Task requirements
Look through the data below for the line with "wound. Take 2 Damage Points to Endurance" and the line with "until you are", then output those two and all lines in between, exactly as written.

(Entries taken from a collection)

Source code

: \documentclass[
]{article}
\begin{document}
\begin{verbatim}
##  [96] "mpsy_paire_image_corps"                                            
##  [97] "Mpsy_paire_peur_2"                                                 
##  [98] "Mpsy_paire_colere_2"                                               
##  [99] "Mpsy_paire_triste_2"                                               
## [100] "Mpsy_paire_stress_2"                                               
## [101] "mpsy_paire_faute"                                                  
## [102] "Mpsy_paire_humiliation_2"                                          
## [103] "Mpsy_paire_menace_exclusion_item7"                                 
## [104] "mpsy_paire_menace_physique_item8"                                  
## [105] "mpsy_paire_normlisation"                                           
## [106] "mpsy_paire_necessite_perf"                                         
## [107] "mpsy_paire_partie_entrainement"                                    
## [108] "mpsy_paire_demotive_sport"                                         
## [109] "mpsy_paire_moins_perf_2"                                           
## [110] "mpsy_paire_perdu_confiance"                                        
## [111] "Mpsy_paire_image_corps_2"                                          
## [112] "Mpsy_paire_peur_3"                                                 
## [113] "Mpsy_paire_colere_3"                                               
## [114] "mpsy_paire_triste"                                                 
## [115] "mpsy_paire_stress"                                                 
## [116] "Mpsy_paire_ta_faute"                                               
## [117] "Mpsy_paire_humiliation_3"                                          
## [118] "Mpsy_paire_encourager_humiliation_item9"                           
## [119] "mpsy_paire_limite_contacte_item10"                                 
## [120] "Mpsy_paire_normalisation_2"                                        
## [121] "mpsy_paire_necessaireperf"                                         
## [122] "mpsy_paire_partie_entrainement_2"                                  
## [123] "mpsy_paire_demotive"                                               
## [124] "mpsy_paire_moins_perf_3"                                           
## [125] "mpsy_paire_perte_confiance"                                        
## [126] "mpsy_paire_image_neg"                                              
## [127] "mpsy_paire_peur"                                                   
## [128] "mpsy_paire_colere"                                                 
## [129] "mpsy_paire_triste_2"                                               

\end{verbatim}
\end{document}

---

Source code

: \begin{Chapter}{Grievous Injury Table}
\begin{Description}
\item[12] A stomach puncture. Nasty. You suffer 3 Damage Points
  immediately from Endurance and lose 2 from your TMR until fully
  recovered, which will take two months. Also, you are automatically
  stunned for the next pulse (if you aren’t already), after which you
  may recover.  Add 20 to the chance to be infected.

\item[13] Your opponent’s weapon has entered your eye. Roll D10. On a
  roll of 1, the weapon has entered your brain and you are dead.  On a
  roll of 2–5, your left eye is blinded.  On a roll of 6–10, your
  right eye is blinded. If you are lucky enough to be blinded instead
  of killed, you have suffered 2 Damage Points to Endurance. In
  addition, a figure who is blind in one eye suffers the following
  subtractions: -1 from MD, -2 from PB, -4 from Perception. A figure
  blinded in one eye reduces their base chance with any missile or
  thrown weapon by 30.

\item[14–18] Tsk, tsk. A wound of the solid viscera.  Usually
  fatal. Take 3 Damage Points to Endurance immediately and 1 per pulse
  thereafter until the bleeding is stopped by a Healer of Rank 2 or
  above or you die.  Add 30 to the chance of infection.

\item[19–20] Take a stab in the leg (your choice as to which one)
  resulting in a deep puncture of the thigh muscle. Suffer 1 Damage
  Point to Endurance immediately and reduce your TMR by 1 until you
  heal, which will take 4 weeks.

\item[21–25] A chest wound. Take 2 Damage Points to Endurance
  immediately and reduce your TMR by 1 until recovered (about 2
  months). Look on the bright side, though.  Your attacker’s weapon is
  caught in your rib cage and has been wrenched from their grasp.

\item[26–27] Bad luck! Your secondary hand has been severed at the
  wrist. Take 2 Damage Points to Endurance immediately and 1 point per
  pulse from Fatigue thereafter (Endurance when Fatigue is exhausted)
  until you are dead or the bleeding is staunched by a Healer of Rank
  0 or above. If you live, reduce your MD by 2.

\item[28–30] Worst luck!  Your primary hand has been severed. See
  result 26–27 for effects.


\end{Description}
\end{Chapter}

Solution to the problem
\item[21–25] A chest wound. Take 2 Damage Points to Endurance
  immediately and reduce your TMR by 1 until recovered (about 2
  months). Look on the bright side, though.  Your attacker’s weapon is
  caught in your rib cage and has been wrenched from their grasp.

\item[26–27] Bad luck! Your secondary hand has been severed at the
  wrist. Take 2 Damage Points to Endurance immediately and 1 point per
  pulse from Fatigue thereafter (Endurance when Fatigue is exhausted)
  until you are dead or the bleeding is staunched by a Healer of Rank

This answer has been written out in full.